Four other men are in custody for allegedly picking up Mr. Pearl from outside a Karachi restaurant where he awaited a ride to an interview with the cleric, then abducting him and guarding him at a nursery on the city's outskirts. Two of the four additional suspects led authorities to Mr. Pearl's body in May 2002, and described the last day of the reporter's life.

On Jan. 31 or Feb. 1, a phone call was received by one of the guards alerting them that some men would come to the nursery and that they shouldn't be interfered with, investigators quote the suspects as saying. Afterward, the nursery's owner -- a businessman named Saud Memon -- drove up with three Arabic-speaking men, the investigators say. One of the men spoke with Mr. Pearl, ordered one of the others to videotape Mr. Pearl's replies and killed the reporter, according to one suspect. It now is believed this main participant was Mr. Mohammed, an ethnic Pakistani who grew up in Kuwait and went to Chowan College in North Carolina. Pakistani authorities are seeking Mr. Memon, a garment-factory owner in Karachi. Last week, the U.S. froze the U.S. assets of the al Akhtar Trust for alleged terrorist activities, and named Mr. Memon a financier of that organization.

Reports of Mr. Mohammed's alleged role as Mr. Pearl's killer surfaced several months ago, but officials repeatedly dismissed them. But the investigators' allegation of Mr. Mohammed's complicity now lends credence to the two suspects' account of Mr. Pearl's death. It isn't clear whether Mr. Mohammed himself confessed under interrogation or whether some other fresh evidence emerged to convince the officials otherwise.

Among the many unresolved questions in the Pearl case have been the most basic ones: Who ordered him killed, and why did they do it? If Mr. Mohammed is indeed found to be the killer, that could answer the first question. Until his arrest, he was regarded as Mr. bin Laden's operations chief, so he wouldn't necessarily require anyone's orders for a relatively small operation. The second question remains unanswered, though.

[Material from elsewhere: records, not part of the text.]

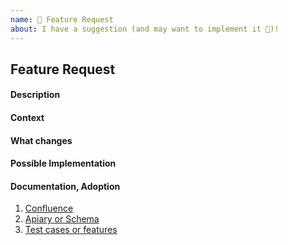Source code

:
 ```yaml
---
name: 🚀 Feature Request
about: I have a suggestion (and may want to implement it 🙂)!
---
```


## Feature Request

#### Description

<!--- Provide a detailed description of the change or addition you are proposing -->
<!--- You can provide description in `User story` style -->
<!--- Who are we develop it for, who the user is? — As a <type of user>-->
<!--- What are we develop, what is the intention? — I want <some goal or objective >-->
<!--- Why are we develop it, what value it bring for the user.? — So that <benefit, value>-->

#### Context

<!--- Why is this change important to you? How would you use it? -->
<!--- How can it benefit other users? -->

#### What changes

<!--- Provide a detailed description what this functionality refers to -->

#### Possible Implementation

<!--- Not obligatory, but suggest an idea for implementing addition or change -->

#### Documentation, Adoption

<!--If you can, explain how users will be able to use this and possibly write out a version the docs. Maybe a screenshots or design?-->

1. [Confluence]()
1. [Apiary or Schema]()
1. [Test cases or features]()
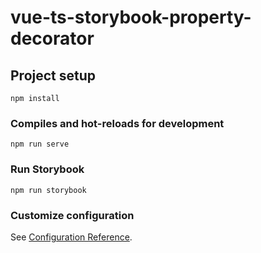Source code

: # vue-ts-storybook-property-decorator

## Project setup
```
npm install
```

### Compiles and hot-reloads for development
```
npm run serve
```

### Run Storybook
```
npm run storybook
```


### Customize configuration
See [Configuration Reference](https://cli.vuejs.org/config/).
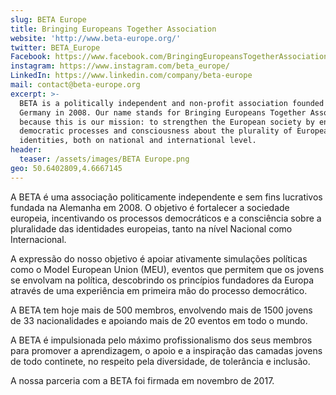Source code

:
 ```yaml
---
slug: BETA Europe
title: Bringing Europeans Together Association
website: 'http://www.beta-europe.org/'
twitter: BETA_Europe
Facebook: https://www.facebook.com/BringingEuropeansTogetherAssociation/
instagram: https://www.instagram.com/beta_europe/
LinkedIn: https://www.linkedin.com/company/beta-europe
mail: contact@beta-europe.org
excerpt: >-
  BETA is a politically independent and non-profit association founded in
  Germany in 2008. Our name stands for Bringing Europeans Together Association
  because this is our mission: to strengthen the European society by encouraging
  democratic processes and consciousness about the plurality of European
  identities, both on national and international level.
header:
  teaser: /assets/images/BETA Europe.png
geo: 50.6402809,4.6667145
---
```

<!--StartFragment-->

A BETA é uma associação politicamente independente e sem fins lucrativos fundada na Alemanha em 2008. O objetivo é fortalecer a sociedade europeia, incentivando os processos democráticos e a consciência sobre a pluralidade das identidades europeias, tanto na nível Nacional como Internacional.

A expressão do nosso objetivo é apoiar ativamente simulações políticas como o Model European Union (MEU), eventos que permitem que os jovens se envolvam na política, descobrindo os princípios fundadores da Europa através de uma experiência em primeira mão do processo democrático.

A  BETA tem hoje mais de  500 membros, envolvendo mais de 1500 jovens de 33 nacionalidades e apoiando mais de 20 eventos em todo o mundo.

A BETA é impulsionada pelo máximo profissionalismo dos seus membros para promover a aprendizagem, o apoio e a inspiração das camadas jovens de todo continete, no respeito pela diversidade, de tolerância e inclusão.

A nossa parceria com a BETA foi firmada em novembro de 2017.

<!--EndFragment-->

In addition, it isn't clear whether Mr. Mohammed's only role was to kill Mr. Pearl, or whether he was involved earlier in the plot, such as at the organization stage. From evidence they have compiled so far, senior Karachi police officials have concluded that Mr. Pearl was kidnapped by one group -- organized by Mr. Saeed, who told investigators Mr. Pearl was simply a target of opportunity -- but that another set of militants assumed control later. An initial e-mail from the kidnappers didn't suggest Mr. Pearl's life was in danger, but a second message sent toward the end of January 2002 included a death threat. Mr. Saeed suggested to authorities that he alone organized the kidnapping.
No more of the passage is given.